====== Entries supplied ======

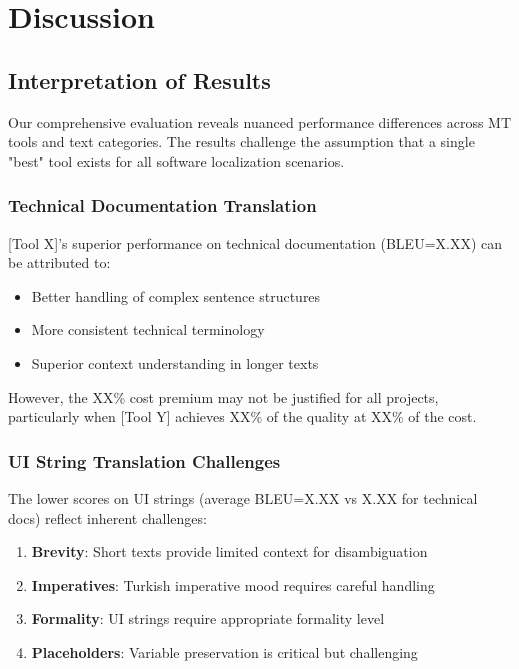 \section{Discussion}

\subsection{Interpretation of Results}

Our comprehensive evaluation reveals nuanced performance differences across MT tools and text categories. The results challenge the assumption that a single "best" tool exists for all software localization scenarios.

\subsubsection{Technical Documentation Translation}

[Tool X]'s superior performance on technical documentation (BLEU=X.XX) can be attributed to:
\begin{itemize}
    \item Better handling of complex sentence structures
    \item More consistent technical terminology
    \item Superior context understanding in longer texts
\end{itemize}

However, the XX\% cost premium may not be justified for all projects, particularly when [Tool Y] achieves XX\% of the quality at XX\% of the cost.

\subsubsection{UI String Translation Challenges}

The lower scores on UI strings (average BLEU=X.XX vs X.XX for technical docs) reflect inherent challenges:

\begin{enumerate}
    \item \textbf{Brevity}: Short texts provide limited context for disambiguation
    \item \textbf{Imperatives}: Turkish imperative mood requires careful handling
    \item \textbf{Formality}: UI strings require appropriate formality level
    \item \textbf{Placeholders}: Variable preservation is critical but challenging
\end{enumerate}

======

## The task
Scan the lines above for the word "handling". Return each one that has it.

## Output for this task
    \item Better handling of complex sentence structures
    \item \textbf{Imperatives}: Turkish imperative mood requires careful handling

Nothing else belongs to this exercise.